# EXERCISE
Every line below that holds the string "кеша" should be copied.
:::
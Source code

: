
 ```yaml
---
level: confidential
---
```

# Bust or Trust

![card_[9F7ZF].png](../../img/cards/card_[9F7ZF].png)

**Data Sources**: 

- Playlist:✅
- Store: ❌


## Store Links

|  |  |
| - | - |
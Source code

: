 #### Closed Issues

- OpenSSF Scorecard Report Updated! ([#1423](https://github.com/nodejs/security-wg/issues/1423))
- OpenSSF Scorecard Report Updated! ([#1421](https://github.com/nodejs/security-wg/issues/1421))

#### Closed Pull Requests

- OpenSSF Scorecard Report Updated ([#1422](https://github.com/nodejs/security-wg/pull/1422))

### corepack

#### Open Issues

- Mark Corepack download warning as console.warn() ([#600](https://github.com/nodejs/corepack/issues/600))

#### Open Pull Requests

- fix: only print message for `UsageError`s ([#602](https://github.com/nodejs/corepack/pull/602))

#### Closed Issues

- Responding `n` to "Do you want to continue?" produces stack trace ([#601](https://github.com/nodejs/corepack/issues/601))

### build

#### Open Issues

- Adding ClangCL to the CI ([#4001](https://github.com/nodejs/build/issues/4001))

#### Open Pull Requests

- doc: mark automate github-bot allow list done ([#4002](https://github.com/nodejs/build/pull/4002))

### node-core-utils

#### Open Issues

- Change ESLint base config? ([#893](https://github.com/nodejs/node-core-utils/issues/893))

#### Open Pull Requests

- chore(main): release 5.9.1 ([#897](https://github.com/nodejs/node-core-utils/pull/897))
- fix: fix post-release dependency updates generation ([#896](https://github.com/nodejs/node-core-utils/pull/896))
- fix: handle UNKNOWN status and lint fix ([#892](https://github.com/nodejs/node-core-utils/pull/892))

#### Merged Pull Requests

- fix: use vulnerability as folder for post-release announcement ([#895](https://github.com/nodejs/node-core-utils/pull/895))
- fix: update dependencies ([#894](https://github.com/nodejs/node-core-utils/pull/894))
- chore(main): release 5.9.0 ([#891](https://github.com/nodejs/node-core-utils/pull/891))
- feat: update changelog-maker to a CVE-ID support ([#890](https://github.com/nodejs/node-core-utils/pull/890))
:::
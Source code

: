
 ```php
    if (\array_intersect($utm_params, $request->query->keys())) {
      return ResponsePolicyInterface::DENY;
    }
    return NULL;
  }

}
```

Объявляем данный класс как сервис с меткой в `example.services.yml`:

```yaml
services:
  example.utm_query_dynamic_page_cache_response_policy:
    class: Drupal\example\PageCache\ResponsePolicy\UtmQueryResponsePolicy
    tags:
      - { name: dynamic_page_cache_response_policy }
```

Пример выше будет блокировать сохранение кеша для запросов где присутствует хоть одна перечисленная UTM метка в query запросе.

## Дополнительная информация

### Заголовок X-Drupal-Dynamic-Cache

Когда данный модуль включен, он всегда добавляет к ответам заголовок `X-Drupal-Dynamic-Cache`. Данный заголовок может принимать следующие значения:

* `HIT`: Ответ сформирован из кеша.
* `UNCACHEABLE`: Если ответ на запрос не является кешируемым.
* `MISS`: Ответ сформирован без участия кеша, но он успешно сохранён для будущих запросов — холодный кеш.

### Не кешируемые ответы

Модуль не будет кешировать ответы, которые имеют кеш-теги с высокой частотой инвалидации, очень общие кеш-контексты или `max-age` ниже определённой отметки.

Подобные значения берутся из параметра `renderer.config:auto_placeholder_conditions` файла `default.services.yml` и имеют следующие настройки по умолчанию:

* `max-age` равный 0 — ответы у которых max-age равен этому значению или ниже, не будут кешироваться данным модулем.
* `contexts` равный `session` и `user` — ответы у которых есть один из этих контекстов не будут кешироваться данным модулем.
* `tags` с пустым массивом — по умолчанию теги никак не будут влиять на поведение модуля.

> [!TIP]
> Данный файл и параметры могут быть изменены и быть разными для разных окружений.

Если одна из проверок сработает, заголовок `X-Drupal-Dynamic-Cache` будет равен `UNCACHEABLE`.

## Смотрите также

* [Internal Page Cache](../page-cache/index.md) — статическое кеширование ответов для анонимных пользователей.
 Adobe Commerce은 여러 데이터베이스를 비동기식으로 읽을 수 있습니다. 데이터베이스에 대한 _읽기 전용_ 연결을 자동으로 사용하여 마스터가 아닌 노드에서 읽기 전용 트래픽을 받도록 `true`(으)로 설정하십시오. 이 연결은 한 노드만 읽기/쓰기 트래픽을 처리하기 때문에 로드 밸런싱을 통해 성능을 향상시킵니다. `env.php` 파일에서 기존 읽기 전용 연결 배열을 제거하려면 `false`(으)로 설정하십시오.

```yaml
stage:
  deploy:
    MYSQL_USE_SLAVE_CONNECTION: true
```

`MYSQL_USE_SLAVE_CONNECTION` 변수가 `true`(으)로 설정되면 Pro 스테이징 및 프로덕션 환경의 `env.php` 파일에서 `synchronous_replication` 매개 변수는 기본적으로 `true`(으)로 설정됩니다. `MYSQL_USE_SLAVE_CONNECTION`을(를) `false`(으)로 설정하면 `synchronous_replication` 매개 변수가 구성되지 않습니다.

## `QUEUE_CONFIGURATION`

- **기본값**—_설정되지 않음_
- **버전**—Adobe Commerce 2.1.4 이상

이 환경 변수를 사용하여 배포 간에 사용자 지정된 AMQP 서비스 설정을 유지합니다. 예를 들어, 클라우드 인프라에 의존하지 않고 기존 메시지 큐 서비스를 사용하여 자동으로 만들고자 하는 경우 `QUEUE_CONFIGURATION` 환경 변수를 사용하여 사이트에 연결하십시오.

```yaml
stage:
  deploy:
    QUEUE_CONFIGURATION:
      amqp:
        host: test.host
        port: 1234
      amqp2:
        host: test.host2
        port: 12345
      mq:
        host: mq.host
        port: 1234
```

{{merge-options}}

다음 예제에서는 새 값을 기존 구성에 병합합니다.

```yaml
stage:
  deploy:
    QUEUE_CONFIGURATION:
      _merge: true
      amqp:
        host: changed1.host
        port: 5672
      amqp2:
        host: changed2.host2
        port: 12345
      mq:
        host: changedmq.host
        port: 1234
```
:::
# TASK RESULT
Пример выше будет блокировать сохранение кеша для запросов где присутствует хоть одна перечисленная UTM метка в query запросе.
* `HIT`: Ответ сформирован из кеша.
* `MISS`: Ответ сформирован без участия кеша, но он успешно сохранён для будущих запросов — холодный кеш.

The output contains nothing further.